Friday, September 6, 2013

All Quiet on the Home Front


All Quiet on the Home Front


 
Oddly enough, while August, with 137 species, went on to top the eight-month tally board, avian matters at Allen Road itself remained somewhat on the quiet side.   The 46 species recorded here was a whisker below the current 46.8 average; equal to Augusts in 2010 and 2009, above the 39 of 2004, the 44 of 2005 and the 45 of 2008 but below August 2012 [47], 2003 and 2001 [48 each] and the 49 species of 2011 and  2002.  August 2006, with 53 species, remains the only year in which the monthly tally exceeded the 50 mark.
Perhaps not really that odd.  It was a month in which Fay and I spread out our wings a little further and while not quite reaching the frenzied heights our halcyon birding days during the 1990s we did put in more bird outings than in the immediate past.  Our South Burnet August tally reached new records.  We ventured even further afield, Birding Beyond the Pale in the Lockyer Valley and along the Wambo Bird Trails.
All this gallivanting around the ridges had its repercussions on Allen Road.  To reach other birding destinations we had to sacrifice at least one of the two days of the weekend.  Our habit became to sneak off on Saturdays, leaving Sundays for work on and around the house and property.  Further, to enhance our chances of good birding at the intended venue we set off early, usually before sunrise and that immediately impacted on our EARLY BIRDS [part of the Allen Road tally] surveys.
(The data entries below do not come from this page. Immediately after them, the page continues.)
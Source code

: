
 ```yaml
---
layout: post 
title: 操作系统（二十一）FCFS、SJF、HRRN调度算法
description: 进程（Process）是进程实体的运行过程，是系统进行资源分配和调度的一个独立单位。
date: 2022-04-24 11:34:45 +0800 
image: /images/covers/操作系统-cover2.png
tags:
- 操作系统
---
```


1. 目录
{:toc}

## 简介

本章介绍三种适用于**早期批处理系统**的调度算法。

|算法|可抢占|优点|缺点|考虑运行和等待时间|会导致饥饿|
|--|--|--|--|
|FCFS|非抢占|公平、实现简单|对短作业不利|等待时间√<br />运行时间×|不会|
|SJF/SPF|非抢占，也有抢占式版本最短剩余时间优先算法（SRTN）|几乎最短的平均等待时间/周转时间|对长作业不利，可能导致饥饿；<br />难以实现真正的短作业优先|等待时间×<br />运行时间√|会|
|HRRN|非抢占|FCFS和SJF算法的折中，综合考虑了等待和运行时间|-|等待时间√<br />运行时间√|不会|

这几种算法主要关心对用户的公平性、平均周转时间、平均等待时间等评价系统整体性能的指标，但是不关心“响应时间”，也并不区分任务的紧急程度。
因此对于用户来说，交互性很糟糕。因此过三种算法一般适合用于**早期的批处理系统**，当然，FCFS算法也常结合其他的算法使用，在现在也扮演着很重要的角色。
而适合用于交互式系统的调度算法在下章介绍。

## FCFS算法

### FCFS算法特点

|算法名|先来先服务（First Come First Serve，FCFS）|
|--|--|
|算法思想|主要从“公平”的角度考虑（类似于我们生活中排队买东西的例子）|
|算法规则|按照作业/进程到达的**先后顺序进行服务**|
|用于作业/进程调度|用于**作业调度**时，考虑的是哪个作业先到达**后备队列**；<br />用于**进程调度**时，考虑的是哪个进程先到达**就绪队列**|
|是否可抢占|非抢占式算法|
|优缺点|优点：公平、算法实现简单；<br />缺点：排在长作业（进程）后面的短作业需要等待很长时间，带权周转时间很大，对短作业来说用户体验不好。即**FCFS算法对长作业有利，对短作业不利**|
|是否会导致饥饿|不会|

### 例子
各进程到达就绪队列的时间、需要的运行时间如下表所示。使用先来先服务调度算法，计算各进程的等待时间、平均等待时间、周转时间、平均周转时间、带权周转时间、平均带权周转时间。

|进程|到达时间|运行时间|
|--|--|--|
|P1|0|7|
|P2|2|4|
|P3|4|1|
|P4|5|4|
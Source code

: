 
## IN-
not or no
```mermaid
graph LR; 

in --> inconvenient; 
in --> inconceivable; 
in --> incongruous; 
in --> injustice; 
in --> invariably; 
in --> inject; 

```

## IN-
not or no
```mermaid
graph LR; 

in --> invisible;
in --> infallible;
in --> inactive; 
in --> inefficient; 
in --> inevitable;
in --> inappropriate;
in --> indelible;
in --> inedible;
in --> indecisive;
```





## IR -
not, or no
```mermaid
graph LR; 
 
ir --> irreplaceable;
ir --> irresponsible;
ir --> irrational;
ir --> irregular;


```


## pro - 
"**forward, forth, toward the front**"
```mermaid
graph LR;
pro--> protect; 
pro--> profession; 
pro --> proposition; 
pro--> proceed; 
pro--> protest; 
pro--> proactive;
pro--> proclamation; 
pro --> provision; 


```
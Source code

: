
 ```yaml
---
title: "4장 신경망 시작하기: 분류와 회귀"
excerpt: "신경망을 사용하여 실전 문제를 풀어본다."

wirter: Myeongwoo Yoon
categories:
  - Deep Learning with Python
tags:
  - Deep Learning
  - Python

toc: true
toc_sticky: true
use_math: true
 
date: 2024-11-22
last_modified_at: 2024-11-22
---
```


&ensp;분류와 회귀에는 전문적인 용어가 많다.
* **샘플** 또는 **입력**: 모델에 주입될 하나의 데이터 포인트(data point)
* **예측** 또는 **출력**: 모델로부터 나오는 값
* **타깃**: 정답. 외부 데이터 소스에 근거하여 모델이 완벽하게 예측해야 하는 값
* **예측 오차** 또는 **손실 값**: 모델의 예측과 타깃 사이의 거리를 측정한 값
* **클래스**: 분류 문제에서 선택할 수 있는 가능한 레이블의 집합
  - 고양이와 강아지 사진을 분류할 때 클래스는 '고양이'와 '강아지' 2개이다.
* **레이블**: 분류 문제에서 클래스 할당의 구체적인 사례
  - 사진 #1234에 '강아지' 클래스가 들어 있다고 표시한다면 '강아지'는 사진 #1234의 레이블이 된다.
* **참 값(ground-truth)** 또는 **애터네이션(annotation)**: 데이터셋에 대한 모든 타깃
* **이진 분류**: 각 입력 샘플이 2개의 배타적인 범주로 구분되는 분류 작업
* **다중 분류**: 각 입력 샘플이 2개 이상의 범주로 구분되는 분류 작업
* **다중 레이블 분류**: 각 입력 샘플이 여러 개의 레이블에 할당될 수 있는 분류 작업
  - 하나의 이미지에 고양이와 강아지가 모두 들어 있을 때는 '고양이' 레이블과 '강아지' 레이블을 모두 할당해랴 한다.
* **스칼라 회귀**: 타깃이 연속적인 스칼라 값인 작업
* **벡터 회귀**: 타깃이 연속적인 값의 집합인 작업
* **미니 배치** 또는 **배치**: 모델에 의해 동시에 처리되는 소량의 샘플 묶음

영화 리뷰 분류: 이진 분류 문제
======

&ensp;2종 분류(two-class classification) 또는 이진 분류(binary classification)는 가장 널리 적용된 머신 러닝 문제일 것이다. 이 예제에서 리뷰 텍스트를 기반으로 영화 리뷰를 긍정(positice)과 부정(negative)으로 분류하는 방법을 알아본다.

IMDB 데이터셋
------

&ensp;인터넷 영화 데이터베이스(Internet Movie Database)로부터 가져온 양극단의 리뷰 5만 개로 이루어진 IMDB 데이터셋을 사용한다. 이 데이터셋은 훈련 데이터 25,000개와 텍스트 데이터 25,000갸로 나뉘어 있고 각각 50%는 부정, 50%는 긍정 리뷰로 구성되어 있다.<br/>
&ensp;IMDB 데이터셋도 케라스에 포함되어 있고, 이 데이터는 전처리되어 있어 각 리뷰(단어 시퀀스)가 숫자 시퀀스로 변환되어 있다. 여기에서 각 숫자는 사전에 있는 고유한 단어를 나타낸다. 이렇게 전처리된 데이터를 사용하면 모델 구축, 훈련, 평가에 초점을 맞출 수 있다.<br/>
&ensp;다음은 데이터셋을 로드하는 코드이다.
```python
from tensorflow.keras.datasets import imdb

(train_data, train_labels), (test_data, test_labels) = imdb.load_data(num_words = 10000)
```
Nevertheless August did manage to provide us with a few species outside the norm.  The month opened with the return of the Olive-backed Oriole Oriolus sagittatus 2 August.  Not that the bird ever really went away; with a few exceptions it was noted throughout the year, even if only rarely in some months or elsewhere in other months.
The Straw-necked Ibis Threskiornis spinicollis is an infrequent visitor to Allen Road during August.  This year it put in its solitary appearance on 10 August; the first August sighting of this species in two years and only the seventh August sighting since 2004 – three of those coming in August 2008.  It flew across the property, travelling east to west, proffering the narrowest of glimpses.
Two days later the Australian Owlet-nightjar Aegotheles cristatus called.  With a notable absence in July, this year the owlet-nightjar has called at least once every month since March. 
On 16 August the first of only two raptors to appear over Allen Road during the month, the Collared Sparrowhawk Accipiter cirrocephalus, [its third appearance of the year] seemed to be experiencing a few difficulties as it was persistently harassed by a small flock of Noisy Miners Manorina melanocephala.  It eventually beat a hasty retreat to the northwest.  A week later the Brown Falcon Falco berigora put in its first appearance in almost exactly two years, having previously graced our local skies on 7 August 2011- and that had been only its sixth ever showing at Allen Road.

Matters improved marginally towards the end of the month.  Fay saw a single Red-winged Parrot Aprosmictus erythropterus on 29 August.  The following day the Spiny-cheeked Honeyeater Acanthagenys rufogularis made its presence known for the first time since early May but the grand finale of the month had to be the Yellow-tailed Black-Cockatoo Calyptorhynchus funereus of 30 August.
As I said at the outset, August was rather a quiet month on the birding front.